"We are here to-day," he went on, musingly. "To-morrow we are called dead. The next day men are here who never heard our names. The most famous will be forgotten even while Sydney Harbour seems unchanged. And Sydney Harbour is changing and passing, and the continent is changing and passing, and the world is changing and passing, and the whole universe is changing and passing.
"It is all change, universal change. Our religions, our civilisations, our ideas, our laws, change as do the nebulae and the shifting continents we build on. Yet through all changes a thread of continuity runs. It is all changing and no ending. Always Law and always, so far as we can see, what we call progression. A man is a fool who cares for his life. He is the true madman who wastes his years in vain and selfish ambition.
"Listen, Ned," he pursued, turning round. "There, ages ago, millions and millions of years ago, in the warm waters yonder, what we call Life on this earth began. Minute specks of Life appeared, born of the sunshine and the waters some say, coming in the fitness of Time from the All-Life others. And those specks of Life have changed and passed, and come and gone, unending, reproducing after their kind in modes and ways that changed and passed and still are as all things change and pass and are. And from them you and I and all the forms of Life that breathe to-day have ascended. We struggled up, obedient to the Law around us and we still struggle. That is the Past, or part of it. What is the Future, as yet no man knows. We do more than know—we feel and dream, and struggle on to our dreaming. And Life itself to the dreamer is as nothing only the struggling on.
"And this has raised us, Ned, this has made us men and opened to us the Future, that we learned slowly and sadly to care for each other. From the mother instinct in us all good comes. This is the highest good as yet, that all men should live their life and lay down their life when need is for their fellows. With all our blindness we can see that. With all our weakness we can strive to reach nearer that ideal. It is but Just that we should live so for others since happiness is only possible where others live so for us."

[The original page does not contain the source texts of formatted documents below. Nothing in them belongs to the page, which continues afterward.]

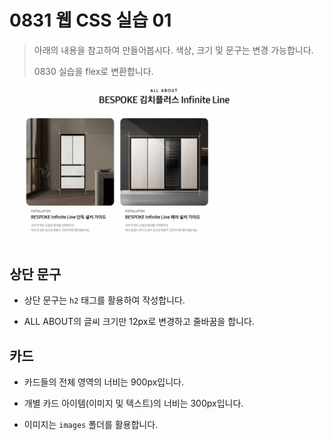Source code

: # 0831 웹 CSS 실습 01

> 아래의 내용을 참고하여 만들어봅시다. 색상, 크기 및 문구는 변경 가능합니다.
>
> 0830 실습을 flex로 변환합니다.

![이미지](./README.PNG)

## 상단 문구

* 상단 문구는 `h2` 태그를 활용하여 작성합니다.

* ALL ABOUT의 글씨 크기만 12px로 변경하고 줄바꿈을 합니다.

## 카드

* 카드들의 전체 영역의 너비는 900px입니다.

* 개별 카드 아이템(이미지 및 텍스트)의 너비는 300px입니다.

* 이미지는 `images` 폴더를 활용합니다. 



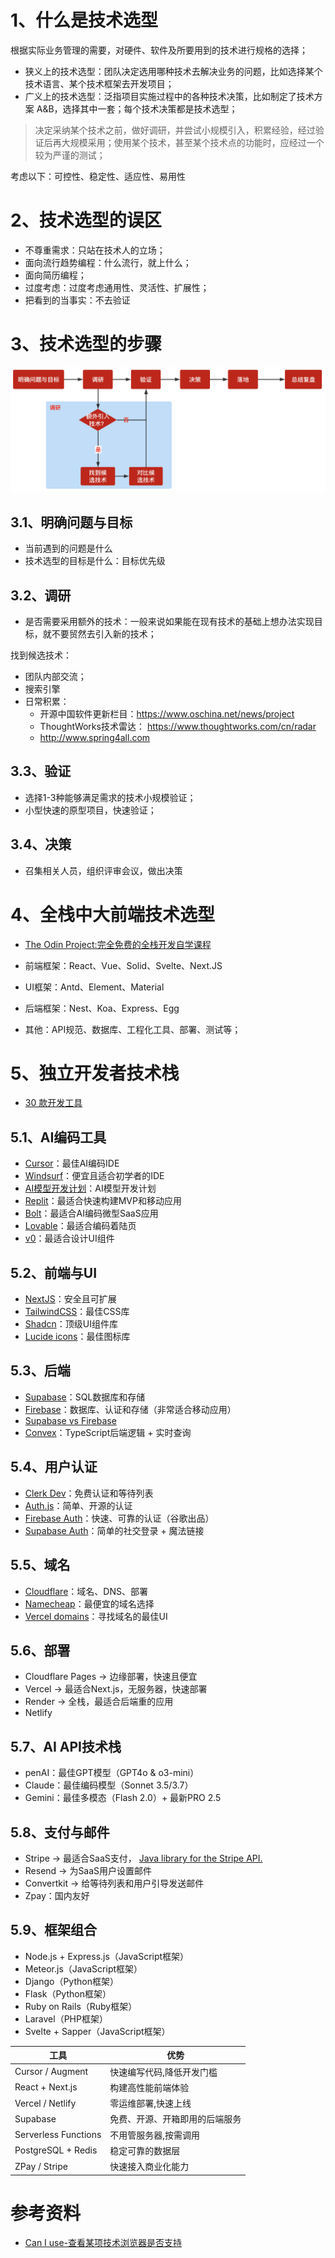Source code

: # 1、什么是技术选型

根据实际业务管理的需要，对硬件、软件及所要用到的技术进行规格的选择；

- 狭义上的技术选型：团队决定选用哪种技术去解决业务的问题，比如选择某个技术语言、某个技术框架去开发项目；
- 广义上的技术选型：泛指项目实施过程中的各种技术决策，比如制定了技术方案 A&B，选择其中一套；每个技术决策都是技术选型；

> 决定采纳某个技术之前，做好调研，并尝试小规模引入，积累经验，经过验证后再大规模采用；使用某个技术，甚至某个技术点的功能时，应经过一个较为严谨的测试；

考虑以下：可控性、稳定性、适应性、易用性

# 2、技术选型的误区

- 不尊重需求：只站在技术人的立场；
- 面向流行趋势编程：什么流行，就上什么；
- 面向简历编程；
- 过度考虑：过度考虑通用性、灵活性、扩展性；
- 把看到的当事实：不去验证

# 3、技术选型的步骤

![](./Java/分布式/image/技术选型步骤.png)

## 3.1、明确问题与目标

- 当前遇到的问题是什么
- 技术选型的目标是什么：目标优先级

## 3.2、调研

- 是否需要采用额外的技术：一般来说如果能在现有技术的基础上想办法实现目标，就不要贸然去引入新的技术；

找到候选技术：
- 团队内部交流；
- 搜索引擎
- 日常积累：
    - 开源中国软件更新栏目：https://www.oschina.net/news/project
    - ThoughtWorks技术雷达： https://www.thoughtworks.com/cn/radar
    - http://www.spring4all.com

## 3.3、验证

- 选择1-3种能够满足需求的技术小规模验证；
- 小型快速的原型项目，快速验证；

## 3.4、决策

- 召集相关人员，组织评审会议，做出决策

# 4、全栈中大前端技术选型

- [The Odin Project:完全免费的全栈开发自学课程](https://github.com/TheOdinProject/theodinproject)

- 前端框架：React、Vue、Solid、Svelte、Next.JS
- UI框架：Antd、Element、Material
- 后端框架：Nest、Koa、Express、Egg
- 其他：API规范、数据库、工程化工具、部署、测试等；

# 5、独立开发者技术栈

- [30 款开发工具](https://mp.weixin.qq.com/s/2gtYtiXtwqLL81LXpgAgpA)

## 5.1、AI编码工具

- [Cursor](https://www.cursor.com/)：最佳AI编码IDE
- [Windsurf](https://windsurf.com/editor)：便宜且适合初学者的IDE
- [AI模型开发计划](https://www.codeguide.dev/)：AI模型开发计划
- [Replit](https://replit.com/)：最适合快速构建MVP和移动应用
- [Bolt](https://bolt.new/)：最适合AI编码微型SaaS应用
- [Lovable](https://lovable.dev/)：最适合编码着陆页
- [v0](https://v0.dev/)：最适合设计UI组件

## 5.2、前端与UI

- [NextJS](https://nextjs.org/)：安全且可扩展
- [TailwindCSS](https://tailwindcss.com/)：最佳CSS库
- [Shadcn](https://ui.shadcn.com/)：顶级UI组件库
- [Lucide icons](https://lucide.dev/icons/)：最佳图标库

## 5.3、后端

- [Supabase](https://supabase.com/)：SQL数据库和存储
- [Firebase](https://firebase.google.com/?hl=zh-cn)：数据库、认证和存储（非常适合移动应用）
- [Supabase vs Firebase](https://supabase.com/alternatives/supabase-vs-firebase)
- [Convex](https://www.convex.dev/)：TypeScript后端逻辑 + 实时查询

## 5.4、用户认证

- [Clerk Dev](https://clerk.com/)：免费认证和等待列表
- [Auth.js](https://authjs.dev/)：简单、开源的认证
- [Firebase Auth](https://firebase.google.com/docs/auth?hl=zh-cn)：快速、可靠的认证（谷歌出品）
- [Supabase Auth](https://supabase.com/docs/guides/auth)：简单的社交登录 + 魔法链接

## 5.5、域名

- [Cloudflare](https://www.cloudflare.com/)：域名、DNS、部署
- [Namecheap](https://www.namecheap.com/)：最便宜的域名选择
- [Vercel domains](https://vercel.com/docs/getting-started-with-vercel/buy-domain)：寻找域名的最佳UI

## 5.6、部署

- Cloudflare Pages → 边缘部署，快速且便宜
- Vercel → 最适合Next.js，无服务器，快速部署
- Render → 全栈，最适合后端重的应用
- Netlify

## 5.7、AI API技术栈

- penAI：最佳GPT模型（GPT4o & o3-mini）
- Claude：最佳编码模型（Sonnet 3.5/3.7）
- Gemini：最佳多模态（Flash 2.0）+ 最新PRO 2.5

## 5.8、支付与邮件

- Stripe → 最适合SaaS支付， [Java library for the Stripe API.](https://github.com/stripe/stripe-java)
- Resend → 为SaaS用户设置邮件
- Convertkit → 给等待列表和用户引导发送邮件
- Zpay：国内友好

## 5.9、框架组合

- Node.js + Express.js（JavaScript框架）
- Meteor.js（JavaScript框架）
- Django（Python框架）
- Flask（Python框架）
- Ruby on Rails（Ruby框架）
- Laravel（PHP框架）
- Svelte + Sapper（JavaScript框架）

工具 | 优势
-----|-------
Cursor / Augment | 快速编写代码,降低开发门槛
React + Next.js | 构建高性能前端体验
Vercel / Netlify | 零运维部署,快速上线
Supabase | 免费、开源、开箱即用的后端服务
Serverless Functions | 不用管服务器,按需调用
PostgreSQL + Redis | 稳定可靠的数据层
ZPay / Stripe | 快速接入商业化能力

# 参考资料

- [Can I use-查看某项技术浏览器是否支持](https://caniuse.com/)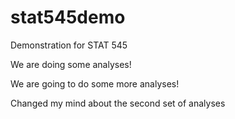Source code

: # stat545demo

Demonstration for STAT 545

We are doing some analyses!

We are going to do some more analyses!

Changed my mind about the second set of analyses
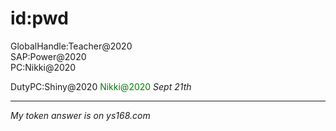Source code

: # id:pwd
GlobalHandle:Teacher@2020   
SAP:Power@2020   
PC:Nikki@2020 

DutyPC:Shiny@2020   <span style="color:green">Nikki@2020</span> *Sept 21th*








------------------------------

*My token answer is on ys168.com*







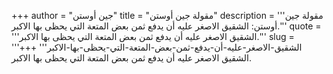 +++
author = "جين أوستن"
title = "مقولة جين أوستن"
description = '''مقولة جين أوستن: الشقيق الاصغر عليه أن يدفع ثمن بعض المتعة التي يحظى بها الاكبر.'''
quote = '''الشقيق الاصغر عليه أن يدفع ثمن بعض المتعة التي يحظى بها الاكبر.'''
slug = '''الشقيق-الاصغر-عليه-أن-يدفع-ثمن-بعض-المتعة-التي-يحظى-بها-الاكبر'''
+++
الشقيق الاصغر عليه أن يدفع ثمن بعض المتعة التي يحظى بها الاكبر.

He turned again and gazed intently across the sail-dotted harbour.
"There is one thing I would like to say." He spoke without turning. "Man without Woman is not complete. They two are but one being, complete and life-giving. Love when it comes is the keystone of this brief span of Life of ours. They who have loved have tasted truly of the best that Life can give to them. And this is the great wrong of civilisation to-day, that it takes Love from most and leaves in us only a feverish, degrading Lust. It is when we lust that Woman drags us down to the level of that Lust and blackens our souls with the blackness of hell. When we love Woman raises us to the level of Love and girds on us the armour that wards our own weakness from us.
"Love comes to few, I think. Society is all askew and, then, we have degraded women. So they are often well-nigh unfit for loving as men are often as unfit themselves. Physically unfit for motherhood, mentally unfit to cherish the monogamic idea that once was sacred with our people, sexually unfit to rouse true sex-passion—such women are being bred by the million in crowded cities and by degenerate country life. They match well with the slaves who 'move on' at the bidding of a policeman, or with the knaves who only see in Woman the toy of a feeble lust.
"There are two great reforms needed, Ned, two great reforms which must come if Humanity is to progress, and which must come, sooner or later, either to our race or to some other, because Humanity must progress. One reform is the Reorganisation of Industry. The other is the Recognition of Woman's Equality. These two are the practical steps by which we move up to the socialistic idea.
"If it ever comes to you to love and be loved by a true woman, Ned, let nothing stand between you and her. If you are weak and lose her you will have lost more than Life itself. If you are strong and win her you can never lose her again though the universe divided you and though Death itself came between you, and you will have lived indeed and found joy in living."
"Should one give up the Cause for a woman?" asked Ned.